Data shown Start Marker
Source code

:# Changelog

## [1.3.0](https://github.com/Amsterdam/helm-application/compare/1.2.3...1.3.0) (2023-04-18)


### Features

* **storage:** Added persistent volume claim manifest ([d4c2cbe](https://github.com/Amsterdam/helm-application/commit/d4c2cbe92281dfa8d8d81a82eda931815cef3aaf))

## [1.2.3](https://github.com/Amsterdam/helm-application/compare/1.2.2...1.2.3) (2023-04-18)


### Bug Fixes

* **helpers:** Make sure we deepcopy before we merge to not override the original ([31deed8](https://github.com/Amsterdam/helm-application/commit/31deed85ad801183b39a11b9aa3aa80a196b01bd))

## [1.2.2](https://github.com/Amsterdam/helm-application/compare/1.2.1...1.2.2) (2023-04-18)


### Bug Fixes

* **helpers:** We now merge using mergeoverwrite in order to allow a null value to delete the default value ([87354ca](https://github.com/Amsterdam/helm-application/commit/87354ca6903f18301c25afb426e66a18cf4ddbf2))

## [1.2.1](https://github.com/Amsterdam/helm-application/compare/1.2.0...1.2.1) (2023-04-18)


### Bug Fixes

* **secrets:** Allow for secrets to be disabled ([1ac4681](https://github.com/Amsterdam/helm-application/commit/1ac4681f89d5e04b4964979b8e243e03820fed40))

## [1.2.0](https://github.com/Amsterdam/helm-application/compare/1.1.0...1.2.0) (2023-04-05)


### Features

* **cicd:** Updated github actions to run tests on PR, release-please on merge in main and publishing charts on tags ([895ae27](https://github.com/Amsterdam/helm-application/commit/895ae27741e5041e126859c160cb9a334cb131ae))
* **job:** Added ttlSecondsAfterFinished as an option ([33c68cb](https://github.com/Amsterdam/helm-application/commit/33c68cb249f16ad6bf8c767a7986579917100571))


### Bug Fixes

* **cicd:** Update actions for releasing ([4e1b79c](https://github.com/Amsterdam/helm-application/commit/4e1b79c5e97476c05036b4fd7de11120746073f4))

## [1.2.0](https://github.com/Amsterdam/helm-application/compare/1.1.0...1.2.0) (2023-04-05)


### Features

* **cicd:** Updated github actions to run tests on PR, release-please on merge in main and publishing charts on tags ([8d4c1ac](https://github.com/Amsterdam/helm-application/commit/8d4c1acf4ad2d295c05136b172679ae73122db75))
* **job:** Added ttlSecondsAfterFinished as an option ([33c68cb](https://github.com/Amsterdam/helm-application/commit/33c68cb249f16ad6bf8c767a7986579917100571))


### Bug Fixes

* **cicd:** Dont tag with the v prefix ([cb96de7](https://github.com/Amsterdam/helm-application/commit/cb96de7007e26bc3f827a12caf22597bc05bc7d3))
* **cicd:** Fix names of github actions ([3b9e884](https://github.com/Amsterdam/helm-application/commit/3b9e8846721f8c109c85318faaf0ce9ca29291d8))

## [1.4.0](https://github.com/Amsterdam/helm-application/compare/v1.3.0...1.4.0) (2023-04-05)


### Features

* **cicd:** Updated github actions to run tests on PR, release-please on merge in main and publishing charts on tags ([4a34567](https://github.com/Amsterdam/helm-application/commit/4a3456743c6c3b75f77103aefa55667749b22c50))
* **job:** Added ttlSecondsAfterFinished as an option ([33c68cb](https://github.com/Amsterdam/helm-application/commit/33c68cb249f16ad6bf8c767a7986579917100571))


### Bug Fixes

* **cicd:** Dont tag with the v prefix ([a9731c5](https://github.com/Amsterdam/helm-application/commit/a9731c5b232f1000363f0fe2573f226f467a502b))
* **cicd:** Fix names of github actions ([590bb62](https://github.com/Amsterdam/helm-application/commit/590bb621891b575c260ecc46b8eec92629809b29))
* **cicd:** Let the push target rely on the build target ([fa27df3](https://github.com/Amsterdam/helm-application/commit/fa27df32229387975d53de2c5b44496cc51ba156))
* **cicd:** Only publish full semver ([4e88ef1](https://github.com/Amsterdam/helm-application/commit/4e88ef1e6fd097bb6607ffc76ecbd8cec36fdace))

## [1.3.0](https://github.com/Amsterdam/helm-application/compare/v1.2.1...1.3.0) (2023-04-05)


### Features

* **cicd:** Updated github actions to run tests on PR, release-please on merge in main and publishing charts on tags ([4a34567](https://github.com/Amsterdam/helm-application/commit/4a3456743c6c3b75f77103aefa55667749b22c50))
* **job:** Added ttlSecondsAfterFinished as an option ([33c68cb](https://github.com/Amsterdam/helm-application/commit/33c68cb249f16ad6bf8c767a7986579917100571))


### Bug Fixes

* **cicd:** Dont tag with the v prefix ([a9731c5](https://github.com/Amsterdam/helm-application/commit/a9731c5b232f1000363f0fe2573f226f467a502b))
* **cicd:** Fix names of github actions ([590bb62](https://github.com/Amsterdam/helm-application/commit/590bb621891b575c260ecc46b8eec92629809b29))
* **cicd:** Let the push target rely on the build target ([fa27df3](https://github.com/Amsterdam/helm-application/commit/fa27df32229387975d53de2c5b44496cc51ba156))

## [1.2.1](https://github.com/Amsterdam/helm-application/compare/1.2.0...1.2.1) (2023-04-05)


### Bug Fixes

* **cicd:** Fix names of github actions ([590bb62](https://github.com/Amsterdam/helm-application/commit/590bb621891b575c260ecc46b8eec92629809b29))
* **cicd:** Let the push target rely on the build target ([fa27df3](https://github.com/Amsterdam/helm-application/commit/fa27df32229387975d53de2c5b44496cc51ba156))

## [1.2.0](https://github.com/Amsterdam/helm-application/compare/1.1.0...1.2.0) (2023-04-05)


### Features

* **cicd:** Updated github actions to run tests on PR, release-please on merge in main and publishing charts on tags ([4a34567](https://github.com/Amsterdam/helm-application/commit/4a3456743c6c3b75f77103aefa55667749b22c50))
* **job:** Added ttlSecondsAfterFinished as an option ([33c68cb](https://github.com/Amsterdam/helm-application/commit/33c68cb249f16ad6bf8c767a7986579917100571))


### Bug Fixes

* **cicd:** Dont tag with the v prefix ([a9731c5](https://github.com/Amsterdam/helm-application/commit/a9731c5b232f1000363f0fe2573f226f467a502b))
Data shown End Marker
-- Task objective --
Start at the first line of the entries and stop at the line that contains "Update actions for". Repeat every line in that span exactly, and nothing beyond it.

-- Expected answer --
Source code

:# Changelog

## [1.3.0](https://github.com/Amsterdam/helm-application/compare/1.2.3...1.3.0) (2023-04-18)


### Features

* **storage:** Added persistent volume claim manifest ([d4c2cbe](https://github.com/Amsterdam/helm-application/commit/d4c2cbe92281dfa8d8d81a82eda931815cef3aaf))

## [1.2.3](https://github.com/Amsterdam/helm-application/compare/1.2.2...1.2.3) (2023-04-18)


### Bug Fixes

* **helpers:** Make sure we deepcopy before we merge to not override the original ([31deed8](https://github.com/Amsterdam/helm-application/commit/31deed85ad801183b39a11b9aa3aa80a196b01bd))

## [1.2.2](https://github.com/Amsterdam/helm-application/compare/1.2.1...1.2.2) (2023-04-18)


### Bug Fixes

* **helpers:** We now merge using mergeoverwrite in order to allow a null value to delete the default value ([87354ca](https://github.com/Amsterdam/helm-application/commit/87354ca6903f18301c25afb426e66a18cf4ddbf2))

## [1.2.1](https://github.com/Amsterdam/helm-application/compare/1.2.0...1.2.1) (2023-04-18)


### Bug Fixes

* **secrets:** Allow for secrets to be disabled ([1ac4681](https://github.com/Amsterdam/helm-application/commit/1ac4681f89d5e04b4964979b8e243e03820fed40))

## [1.2.0](https://github.com/Amsterdam/helm-application/compare/1.1.0...1.2.0) (2023-04-05)


### Features

* **cicd:** Updated github actions to run tests on PR, release-please on merge in main and publishing charts on tags ([895ae27](https://github.com/Amsterdam/helm-application/commit/895ae27741e5041e126859c160cb9a334cb131ae))
* **job:** Added ttlSecondsAfterFinished as an option ([33c68cb](https://github.com/Amsterdam/helm-application/commit/33c68cb249f16ad6bf8c767a7986579917100571))


### Bug Fixes

* **cicd:** Update actions for releasing ([4e1b79c](https://github.com/Amsterdam/helm-application/commit/4e1b79c5e97476c05036b4fd7de11120746073f4))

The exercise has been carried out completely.